§ Supplied records
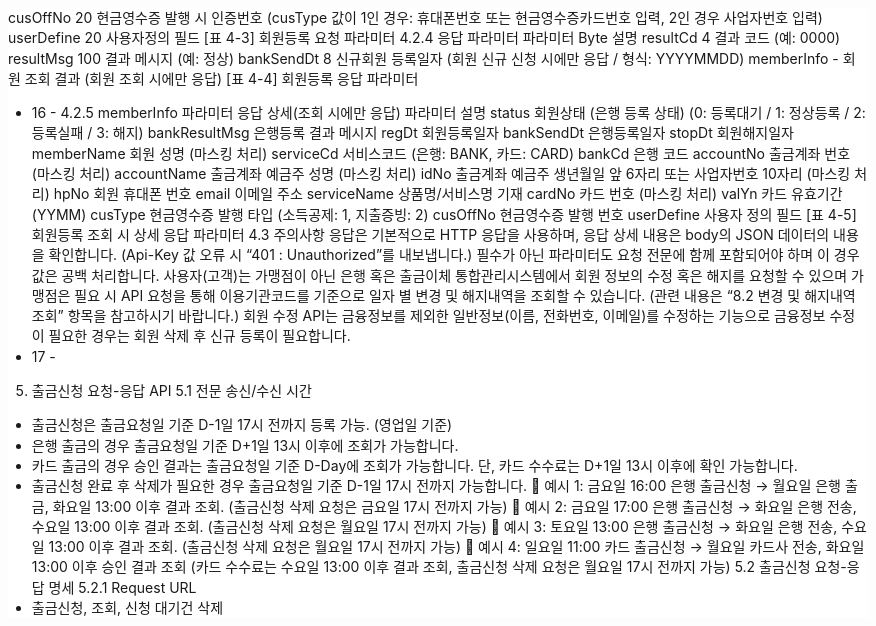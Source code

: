 cusOffNo 20
현금영수증 발행 시 인증번호
(cusType 값이 1인 경우: 휴대폰번호 또는 현금영수증카드번호 입력,
2인 경우 사업자번호 입력)
userDefine 20 사용자정의 필드
[표 4-3] 회원등록 요청 파라미터
4.2.4 응답 파라미터
파라미터 Byte 설명
resultCd 4 결과 코드 (예: 0000)
resultMsg 100 결과 메시지 (예: 정상)
bankSendDt 8 신규회원 등록일자 (회원 신규 신청 시에만 응답 / 형식: YYYYMMDD)
memberInfo - 회원 조회 결과 (회원 조회 시에만 응답)
[표 4-4] 회원등록 응답 파라미터
- 16 -
4.2.5 memberInfo 파라미터 응답 상세(조회 시에만 응답)
파라미터 설명
status 회원상태 (은행 등록 상태) (0: 등록대기 / 1: 정상등록 / 2: 등록실패 / 3: 해지)
bankResultMsg 은행등록 결과 메시지
regDt 회원등록일자
bankSendDt 은행등록일자
stopDt 회원해지일자
memberName 회원 성명 (마스킹 처리)
serviceCd 서비스코드 (은행: BANK, 카드: CARD)
bankCd 은행 코드
accountNo 출금계좌 번호 (마스킹 처리)
accountName 출금계좌 예금주 성명 (마스킹 처리)
idNo 출금계좌 예금주 생년월일 앞 6자리 또는 사업자번호 10자리 (마스킹 처리)
hpNo 회원 휴대폰 번호
email 이메일 주소
serviceName 상품명/서비스명 기재
cardNo 카드 번호 (마스킹 처리)
valYn 카드 유효기간 (YYMM)
cusType 현금영수증 발행 타입 (소득공제: 1, 지출증빙: 2)
cusOffNo 현금영수증 발행 번호
userDefine 사용자 정의 필드
[표 4-5] 회원등록 조회 시 상세 응답 파라미터
4.3 주의사항
응답은 기본적으로 HTTP 응답을 사용하며, 응답 상세 내용은 body의 JSON 데이터의 내용을 확인합니다.
(Api-Key 값 오류 시 “401 : Unauthorized”를 내보냅니다.)
필수가 아닌 파라미터도 요청 전문에 함께 포함되어야 하며 이 경우 값은 공백 처리합니다.
사용자(고객)는 가맹점이 아닌 은행 혹은 출금이체 통합관리시스템에서 회원 정보의 수정 혹은 해지를 요청할 수 있으며 가
맹점은 필요 시 API 요청을 통해 이용기관코드를 기준으로 일자 별 변경 및 해지내역을 조회할 수 있습니다.
(관련 내용은 “8.2 변경 및 해지내역 조회” 항목을 참고하시기 바랍니다.)
회원 수정 API는 금융정보를 제외한 일반정보(이름, 전화번호, 이메일)를 수정하는 기능으로 금융정보 수정이 필요한 경우는
회원 삭제 후 신규 등록이 필요합니다.
- 17 -
5. 출금신청 요청-응답 API
5.1 전문 송신/수신 시간
- 출금신청은 출금요청일 기준 D-1일 17시 전까지 등록 가능. (영업일 기준)
- 은행 출금의 경우 출금요청일 기준 D+1일 13시 이후에 조회가 가능합니다.
- 카드 출금의 경우 승인 결과는 출금요청일 기준 D-Day에 조회가 가능합니다.
단, 카드 수수료는 D+1일 13시 이후에 확인 가능합니다.
- 출금신청 완료 후 삭제가 필요한 경우 출금요청일 기준 D-1일 17시 전까지 가능합니다.
 예시 1: 금요일 16:00 은행 출금신청 → 월요일 은행 출금, 화요일 13:00 이후 결과 조회.
(출금신청 삭제 요청은 금요일 17시 전까지 가능)
 예시 2: 금요일 17:00 은행 출금신청 → 화요일 은행 전송, 수요일 13:00 이후 결과 조회.
(출금신청 삭제 요청은 월요일 17시 전까지 가능)
 예시 3: 토요일 13:00 은행 출금신청 → 화요일 은행 전송, 수요일 13:00 이후 결과 조회.
(출금신청 삭제 요청은 월요일 17시 전까지 가능)
 예시 4: 일요일 11:00 카드 출금신청 → 월요일 카드사 전송, 화요일 13:00 이후 승인 결과 조회
(카드 수수료는 수요일 13:00 이후 결과 조회, 출금신청 삭제 요청은 월요일 17시 전까지 가능)
5.2 출금신청 요청-응답 명세
5.2.1 Request URL
- 출금신청, 조회, 신청 대기건 삭제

§ Your objective
Above are some records; copy exactly the lines from the one with "hpNo 회원 휴대폰 번호" through the one with "필수가 아닌 파라미터도", both included, and no others.

§ Written answer
hpNo 회원 휴대폰 번호
email 이메일 주소
serviceName 상품명/서비스명 기재
cardNo 카드 번호 (마스킹 처리)
valYn 카드 유효기간 (YYMM)
cusType 현금영수증 발행 타입 (소득공제: 1, 지출증빙: 2)
cusOffNo 현금영수증 발행 번호
userDefine 사용자 정의 필드
[표 4-5] 회원등록 조회 시 상세 응답 파라미터
4.3 주의사항
응답은 기본적으로 HTTP 응답을 사용하며, 응답 상세 내용은 body의 JSON 데이터의 내용을 확인합니다.
(Api-Key 값 오류 시 “401 : Unauthorized”를 내보냅니다.)
필수가 아닌 파라미터도 요청 전문에 함께 포함되어야 하며 이 경우 값은 공백 처리합니다.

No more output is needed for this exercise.